Whether all these fundamental adjustments had such a profound impact as to stimulate the so recent success, as James asserts, is certainly a gripping argument, one I would debate with the author. He argues his view brilliantly.
The Plan - from a very pertinent Zimbabwean phrase "Making a plan" - is supported well through thorough research and extensive interviews. Though Fletcher and Flower are not spoken to directly, the vast range of opinions and perspectives provided give substance to the book.
James is a good writer. Though perhaps not as eloquent as his Sunday Telegraph colleague, Scyld Berry, he does manage to escape the tendency of many player-cum-pundits to write only in inane cliches.
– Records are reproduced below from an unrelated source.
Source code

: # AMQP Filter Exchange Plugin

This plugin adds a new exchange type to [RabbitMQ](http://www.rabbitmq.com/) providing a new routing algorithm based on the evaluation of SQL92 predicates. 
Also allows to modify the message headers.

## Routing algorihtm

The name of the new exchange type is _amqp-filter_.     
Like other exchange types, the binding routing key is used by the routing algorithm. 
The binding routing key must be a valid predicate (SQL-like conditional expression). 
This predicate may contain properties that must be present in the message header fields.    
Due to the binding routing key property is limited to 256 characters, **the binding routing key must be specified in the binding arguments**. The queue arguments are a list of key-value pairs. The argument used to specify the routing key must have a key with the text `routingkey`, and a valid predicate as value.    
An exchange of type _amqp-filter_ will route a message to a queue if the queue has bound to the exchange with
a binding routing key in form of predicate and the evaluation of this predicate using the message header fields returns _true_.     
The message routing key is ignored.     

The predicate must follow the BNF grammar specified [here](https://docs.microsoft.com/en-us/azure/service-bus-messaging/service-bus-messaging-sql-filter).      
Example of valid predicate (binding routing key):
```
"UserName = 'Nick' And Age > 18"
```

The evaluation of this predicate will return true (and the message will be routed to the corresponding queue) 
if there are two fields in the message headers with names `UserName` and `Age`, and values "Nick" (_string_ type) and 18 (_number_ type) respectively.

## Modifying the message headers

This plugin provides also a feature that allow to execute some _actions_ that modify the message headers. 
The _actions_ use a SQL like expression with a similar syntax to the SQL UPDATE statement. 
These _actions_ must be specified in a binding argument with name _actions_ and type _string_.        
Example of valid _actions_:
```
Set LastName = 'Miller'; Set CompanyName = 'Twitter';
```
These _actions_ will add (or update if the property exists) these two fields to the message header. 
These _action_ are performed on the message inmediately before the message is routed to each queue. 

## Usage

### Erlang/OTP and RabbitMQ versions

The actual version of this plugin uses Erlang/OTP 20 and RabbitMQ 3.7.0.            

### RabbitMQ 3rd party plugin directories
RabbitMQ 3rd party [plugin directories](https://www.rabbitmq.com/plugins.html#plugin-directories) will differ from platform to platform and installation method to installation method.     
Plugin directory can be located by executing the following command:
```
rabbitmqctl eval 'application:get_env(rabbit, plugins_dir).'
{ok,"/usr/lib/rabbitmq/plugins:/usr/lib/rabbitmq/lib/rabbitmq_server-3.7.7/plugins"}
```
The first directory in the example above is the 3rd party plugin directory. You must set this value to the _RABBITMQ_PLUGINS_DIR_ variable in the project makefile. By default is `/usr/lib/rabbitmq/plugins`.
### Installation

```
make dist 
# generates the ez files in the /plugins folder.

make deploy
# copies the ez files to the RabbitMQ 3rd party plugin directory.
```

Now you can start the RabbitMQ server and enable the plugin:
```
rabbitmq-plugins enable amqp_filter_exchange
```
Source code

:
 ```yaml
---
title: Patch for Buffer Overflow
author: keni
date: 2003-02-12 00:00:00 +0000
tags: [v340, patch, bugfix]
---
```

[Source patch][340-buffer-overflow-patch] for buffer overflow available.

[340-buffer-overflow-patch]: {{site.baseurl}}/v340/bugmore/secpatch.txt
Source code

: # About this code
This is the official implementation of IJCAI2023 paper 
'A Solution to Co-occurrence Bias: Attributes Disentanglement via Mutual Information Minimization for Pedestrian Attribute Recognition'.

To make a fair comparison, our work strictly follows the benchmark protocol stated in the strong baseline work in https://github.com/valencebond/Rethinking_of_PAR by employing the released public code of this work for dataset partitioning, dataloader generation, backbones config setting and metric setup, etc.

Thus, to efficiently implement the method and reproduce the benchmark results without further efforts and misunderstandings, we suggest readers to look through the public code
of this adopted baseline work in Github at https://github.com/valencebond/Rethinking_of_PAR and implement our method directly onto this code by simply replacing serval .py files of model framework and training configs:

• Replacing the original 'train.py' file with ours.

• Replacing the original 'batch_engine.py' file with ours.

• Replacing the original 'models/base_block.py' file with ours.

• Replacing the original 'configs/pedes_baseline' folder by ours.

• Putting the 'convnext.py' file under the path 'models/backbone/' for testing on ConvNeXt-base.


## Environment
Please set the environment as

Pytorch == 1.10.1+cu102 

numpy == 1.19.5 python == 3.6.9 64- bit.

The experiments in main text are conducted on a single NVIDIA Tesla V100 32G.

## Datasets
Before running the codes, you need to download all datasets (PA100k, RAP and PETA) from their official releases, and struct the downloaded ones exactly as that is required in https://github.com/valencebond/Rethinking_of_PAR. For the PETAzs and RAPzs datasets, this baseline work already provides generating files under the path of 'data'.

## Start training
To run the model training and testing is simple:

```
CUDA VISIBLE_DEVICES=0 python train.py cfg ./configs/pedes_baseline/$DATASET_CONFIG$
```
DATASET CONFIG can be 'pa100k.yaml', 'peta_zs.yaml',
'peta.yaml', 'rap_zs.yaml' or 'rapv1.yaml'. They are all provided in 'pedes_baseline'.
Mercifully.
James does, occasionally, give a sense that he fancies being a news reporter. He discusses at considerable length the moral debate as to whether to play cricket in Zimbabwe in 2003 and after, in addition to reviewing the Stanford debacle and the Mumbai attacks. He also lambastes the Schofield Report, though copying verbatim the Report's many points into his book does induce an urge for sleep.
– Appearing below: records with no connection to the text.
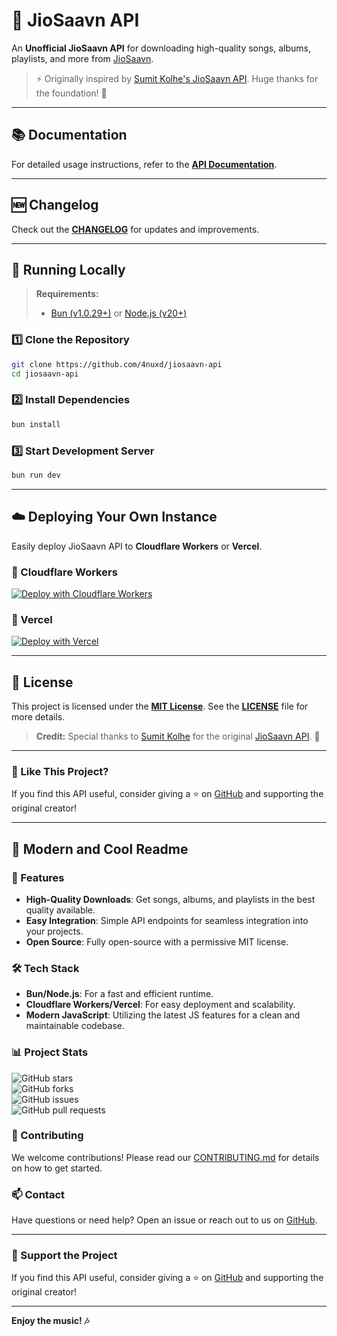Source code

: # 🎵 JioSaavn API  

An **Unofficial JioSaavn API** for downloading high-quality songs, albums, playlists, and more from [JioSaavn](https://jiosaavn.com).  

> ⚡ Originally inspired by [Sumit Kolhe's JioSaavn API](https://github.com/sumitkolhe/jiosaavn-api). Huge thanks for the foundation! 🙌  

---

## 📚 Documentation  

For detailed usage instructions, refer to the **[API Documentation](https://saavn.dev/docs)**.  

---

## 🆕 Changelog  

Check out the **[CHANGELOG](CHANGELOG.md)** for updates and improvements.  

---

## 🚀 Running Locally  

> **Requirements:**  
> - [Bun (v1.0.29+)](https://bun.sh/) or [Node.js (v20+)](https://nodejs.org/)  

### 1️⃣ Clone the Repository  

```sh
git clone https://github.com/4nuxd/jiosaavn-api
cd jiosaavn-api
```

### 2️⃣ Install Dependencies  

```sh
bun install
```

### 3️⃣ Start Development Server  

```sh
bun run dev
```

---

## ☁️ Deploying Your Own Instance  

Easily deploy JioSaavn API to **Cloudflare Workers** or **Vercel**.  

### 🔹 Cloudflare Workers  

[![Deploy with Cloudflare Workers](https://deploy.workers.cloudflare.com/button)](https://deploy.workers.cloudflare.com/?url=https://github.com/4nuxd/jiosaavanapi)  

### 🔹 Vercel  

[![Deploy with Vercel](https://vercel.com/button)](https://vercel.com/new/clone?repository-url=https://github.com/4nuxd/jiosaavanapi)  

---

## 📜 License  

This project is licensed under the **[MIT License](https://opensource.org/licenses/MIT)**. See the **[LICENSE](LICENSE)** file for more details.  

> **Credit:** Special thanks to [Sumit Kolhe](https://github.com/sumitkolhe) for the original [JioSaavn API](https://github.com/sumitkolhe/jiosaavn-api). 🚀  

---

### 🌟 Like This Project?  

If you find this API useful, consider giving a ⭐ on [GitHub](https://github.com/4nuxd/jiosaavanapi) and supporting the original creator!  

---

## 🎨 Modern and Cool Readme  

### 🌈 Features  

- **High-Quality Downloads**: Get songs, albums, and playlists in the best quality available.  
- **Easy Integration**: Simple API endpoints for seamless integration into your projects.  
- **Open Source**: Fully open-source with a permissive MIT license.  

### 🛠️ Tech Stack  

- **Bun/Node.js**: For a fast and efficient runtime.  
- **Cloudflare Workers/Vercel**: For easy deployment and scalability.  
- **Modern JavaScript**: Utilizing the latest JS features for a clean and maintainable codebase.  

### 📊 Project Stats  

![GitHub stars](https://img.shields.io/github/stars/4nuxd/jiosaavanapi?style=social)  
![GitHub forks](https://img.shields.io/github/forks/4nuxd/jiosaavanapi?style=social)  
![GitHub issues](https://img.shields.io/github/issues/4nuxd/jiosaavanapi)  
![GitHub pull requests](https://img.shields.io/github/issues-pr/4nuxd/jiosaavanapi)  

### 🤝 Contributing  

We welcome contributions! Please read our [CONTRIBUTING.md](CONTRIBUTING.md) for details on how to get started.  

### 📫 Contact  

Have questions or need help? Open an issue or reach out to us on [GitHub](https://github.com/4nuxd/jiosaavanapi).  

---

### 🌟 Support the Project  

If you find this API useful, consider giving a ⭐ on [GitHub](https://github.com/4nuxd/jiosaavanapi) and supporting the original creator!  

---

**Enjoy the music! 🎶**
Unfortunately, James does not often analyse the technical issues of cricket - mainly avoiding aspects such as his former occupation of batting. This is a shame. For, on the few occasions he does include scrutiny on technique, he excels beyond perhaps any cricket journalist from these shores. For this reason, his weekly Sunday Telegraph column is always worth reading.
James does not ignore Peter Moores' negative influence, but rightly focuses on the architects of England's success in Fletcher and Flower, though does seem more comfortable looking at the former.
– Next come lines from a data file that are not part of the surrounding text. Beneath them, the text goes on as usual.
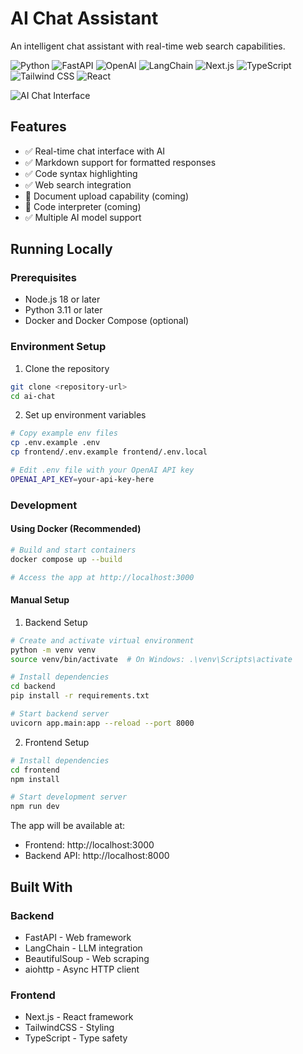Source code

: # AI Chat Assistant

An intelligent chat assistant with real-time web search capabilities.

![Python](https://img.shields.io/badge/Python-3776AB?style=for-the-badge&logo=python&logoColor=white)
![FastAPI](https://img.shields.io/badge/FastAPI-009688?style=for-the-badge&logo=fastapi&logoColor=white)
![OpenAI](https://img.shields.io/badge/OpenAI-412991?style=for-the-badge&logo=openai&logoColor=white)
![LangChain](https://img.shields.io/badge/🦜_LangChain-2C2C2C?style=for-the-badge)
![Next.js](https://img.shields.io/badge/Next.js-000000?style=for-the-badge&logo=next.js&logoColor=white)
![TypeScript](https://img.shields.io/badge/TypeScript-3178C6?style=for-the-badge&logo=typescript&logoColor=white)
![Tailwind CSS](https://img.shields.io/badge/Tailwind_CSS-06B6D4?style=for-the-badge&logo=tailwind-css&logoColor=white)
![React](https://img.shields.io/badge/React-61DAFB?style=for-the-badge&logo=react&logoColor=black)

![AI Chat Interface](frontend/public/images/chat-v2.png)

## Features

- ✅ Real-time chat interface with AI
- ✅ Markdown support for formatted responses
- ✅ Code syntax highlighting
- ✅ Web search integration
- 🚧 Document upload capability (coming)
- 🚧 Code interpreter (coming)
- ✅ Multiple AI model support

## Running Locally

### Prerequisites

- Node.js 18 or later
- Python 3.11 or later
- Docker and Docker Compose (optional)

### Environment Setup

1. Clone the repository
```bash
git clone <repository-url>
cd ai-chat
```

2. Set up environment variables
```bash
# Copy example env files
cp .env.example .env
cp frontend/.env.example frontend/.env.local

# Edit .env file with your OpenAI API key
OPENAI_API_KEY=your-api-key-here
```

### Development

#### Using Docker (Recommended)
```bash
# Build and start containers
docker compose up --build

# Access the app at http://localhost:3000
```

#### Manual Setup

1. Backend Setup
```bash
# Create and activate virtual environment
python -m venv venv
source venv/bin/activate  # On Windows: .\venv\Scripts\activate

# Install dependencies
cd backend
pip install -r requirements.txt

# Start backend server
uvicorn app.main:app --reload --port 8000
```

2. Frontend Setup
```bash
# Install dependencies
cd frontend
npm install

# Start development server
npm run dev
```

The app will be available at:
- Frontend: http://localhost:3000
- Backend API: http://localhost:8000

## Built With

### Backend
- FastAPI - Web framework
- LangChain - LLM integration
- BeautifulSoup - Web scraping
- aiohttp - Async HTTP client

### Frontend
- Next.js - React framework
- TailwindCSS - Styling
- TypeScript - Type safety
At times, I felt James was tentative to reveal all he knew; too eager perhaps to please sources or friends. For instance, in describing Fletcher's stubborn character, he references a time when the coach refused to shake a journalist's hand because of his dislike of the man. James does not tell us who this journalist is. If you?re wondering who (which you probably are), it's Steven Brenkley of The Independent. Fletcher also dislikes Henry Blofeld of Test Match Special. James must know this (he said it later on a television programme), but frustratingly does not tell all in his book.
In truth, The Plan rather tails off towards the end. The recent nature of the latter stages of Flower's regime means the analysis and recollections lose impact, and the previously spectacular insight seems diluted. He repeats large chunks of his articles in the later chapters, betraying a lack of fresh thought.
The nature of sport being ever-changing can dramatically contradict previous messages. In the light of the Kevin Pietersen scandal, the observation that Pietersen "fits easily into the Flower and [Andrew] Strauss regime" seems ridiculous. This changeability is no fault of James, yet does undermine some comments in The Plan, hindering slightly the book as a whole.
That should not put off any England fan from purchasing the book. With James' peerless knowledge of Fletcher and Flower, his captivating analysis and his intriguing access to the mechanisms behind the workings of the England team, The Plan - including a final chapter of direct comparisons between the two coaches that would be cruel to divulge - is an interesting read for any England follower.